This might seem counterintuitive to some, but it’s easier to identify great championship games than it is to arrive at a list of the best Final Fours in history. The reason is simple: A single game is being evaluated, not a set of three contests. Some of the greatest college basketball games ever played have graced the national championship stage. College basketball has been quite fortunate in this regard.
If anything, the central challenge involved in compiling this list lay in the process of leaving games off; filling out 10 slots was not particularly difficult. We’ll see if Kentucky and Connecticut can enter the conversation tonight at AT&T Stadium.
10 – 1957
Though not crammed with the playmaking prowess of other championship games, this remains the defense-dominated duel on the list. Kansas big man Wilt Chamberlain was named the Most Outstanding Player of the 1957 Final Four, and yet, over the course of 55 scoreboard-clock minutes, he and his Jayhawks were unable to overcome Lennie Rosenbluth and the rest of the Tar Heels, who — in the decade before the UCLA dynasty — went unbeaten in the 1956-1957 season. A year earlier, San Francisco produced a perfect campaign. The late 1950s and early 1960s represented a period of college basketball which managed to blend great individual teams with considerable competitive quality. You’ll find other games from a seven-year stretch — 1957 through 1963 — on this list.
9 – 2013
Some might view this as recency bias, but have the past 12 months truly eroded our memories of how good Michigan-Louisville turned out to be? Last year’s title tilt between the Wolverines and Cardinals featured spectacular shotmaking, and not just from Spike Albrecht and Luke Hancock. These two teams played a high-energy game on a sustained basis without spiraling out of control. Each side withstood substantial runs and regained its composure.
Both teams hit at least 44 percent of their threes and 72 percent of their foul shots.
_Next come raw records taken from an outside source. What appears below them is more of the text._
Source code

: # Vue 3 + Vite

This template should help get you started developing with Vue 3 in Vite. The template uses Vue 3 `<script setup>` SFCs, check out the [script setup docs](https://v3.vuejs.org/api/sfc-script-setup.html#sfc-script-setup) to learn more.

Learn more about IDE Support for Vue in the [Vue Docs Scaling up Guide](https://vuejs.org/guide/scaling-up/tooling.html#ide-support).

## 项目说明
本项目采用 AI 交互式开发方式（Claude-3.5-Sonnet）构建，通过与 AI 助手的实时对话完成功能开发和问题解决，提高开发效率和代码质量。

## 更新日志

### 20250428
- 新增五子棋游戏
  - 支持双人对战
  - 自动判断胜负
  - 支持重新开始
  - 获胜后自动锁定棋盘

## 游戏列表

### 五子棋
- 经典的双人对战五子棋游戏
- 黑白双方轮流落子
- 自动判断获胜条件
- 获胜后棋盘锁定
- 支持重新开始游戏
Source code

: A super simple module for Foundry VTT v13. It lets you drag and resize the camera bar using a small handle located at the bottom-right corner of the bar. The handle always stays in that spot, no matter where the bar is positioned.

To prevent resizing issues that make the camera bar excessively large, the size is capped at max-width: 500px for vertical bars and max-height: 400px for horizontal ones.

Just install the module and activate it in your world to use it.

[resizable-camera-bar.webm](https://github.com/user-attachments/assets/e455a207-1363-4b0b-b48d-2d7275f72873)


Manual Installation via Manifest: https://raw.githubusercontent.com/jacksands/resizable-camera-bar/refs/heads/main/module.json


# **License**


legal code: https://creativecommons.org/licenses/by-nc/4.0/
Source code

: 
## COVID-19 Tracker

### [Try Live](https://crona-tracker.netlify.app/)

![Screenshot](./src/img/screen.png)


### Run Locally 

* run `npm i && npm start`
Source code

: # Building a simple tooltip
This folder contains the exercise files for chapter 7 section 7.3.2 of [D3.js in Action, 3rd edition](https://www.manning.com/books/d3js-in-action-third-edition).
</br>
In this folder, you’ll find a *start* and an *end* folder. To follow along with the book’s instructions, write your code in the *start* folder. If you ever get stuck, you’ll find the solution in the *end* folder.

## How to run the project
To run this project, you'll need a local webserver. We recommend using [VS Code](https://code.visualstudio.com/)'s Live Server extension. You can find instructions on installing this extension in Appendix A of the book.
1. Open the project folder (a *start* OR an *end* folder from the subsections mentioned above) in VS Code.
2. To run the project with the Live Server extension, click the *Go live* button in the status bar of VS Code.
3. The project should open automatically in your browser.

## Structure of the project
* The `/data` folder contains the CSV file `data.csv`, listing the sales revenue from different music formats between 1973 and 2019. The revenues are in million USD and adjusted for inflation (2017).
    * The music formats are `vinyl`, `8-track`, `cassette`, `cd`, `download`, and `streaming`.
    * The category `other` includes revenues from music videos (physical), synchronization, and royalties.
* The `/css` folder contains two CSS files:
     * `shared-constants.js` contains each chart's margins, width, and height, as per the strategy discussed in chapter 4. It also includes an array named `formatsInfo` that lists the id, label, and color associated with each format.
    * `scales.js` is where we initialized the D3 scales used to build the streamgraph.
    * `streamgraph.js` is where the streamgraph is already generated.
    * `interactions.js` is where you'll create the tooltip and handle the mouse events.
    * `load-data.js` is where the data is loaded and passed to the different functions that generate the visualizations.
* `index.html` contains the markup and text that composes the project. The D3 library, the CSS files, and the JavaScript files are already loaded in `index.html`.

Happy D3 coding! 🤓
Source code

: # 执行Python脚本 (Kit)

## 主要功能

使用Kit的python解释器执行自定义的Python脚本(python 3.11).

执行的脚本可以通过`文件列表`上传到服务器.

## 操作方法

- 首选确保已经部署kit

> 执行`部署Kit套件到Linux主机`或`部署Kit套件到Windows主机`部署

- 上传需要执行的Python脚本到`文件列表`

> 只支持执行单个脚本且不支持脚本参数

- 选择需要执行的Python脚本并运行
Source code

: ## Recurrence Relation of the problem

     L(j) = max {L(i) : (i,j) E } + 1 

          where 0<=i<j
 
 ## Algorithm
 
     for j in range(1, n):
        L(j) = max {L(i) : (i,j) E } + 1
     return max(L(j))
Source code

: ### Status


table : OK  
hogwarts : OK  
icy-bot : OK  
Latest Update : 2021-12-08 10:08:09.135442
Michigan hit 52 percent of its field goal attempts… and lost, primarily because Louisville was able to attack the offensive glass. Louisville’s strengths were stronger than Michigan’s strengths — when that’s the reason a game is won and lost, you know it’s a keeper.
8 – 1961
The late 1950s and early 1960s stood out in that the Most Outstanding Player at the Final Four was often a member of the team that lost the title game. Such was the case in 1961, as Ohio State’s Jerry Lucas was denied in a bid for a repeat national championship at the hands of Cincinnati. The Bearcats — no longer playing a fast-paced style under former coach George Smith and program icon Oscar Robertson — seamlessly shifted to a new winning way under coach Ed Jucker. Cincinnati outlasted Ohio State in overtime, 70-65, showing once again that it is more than possible to win even if you don’t have the best player on the floor.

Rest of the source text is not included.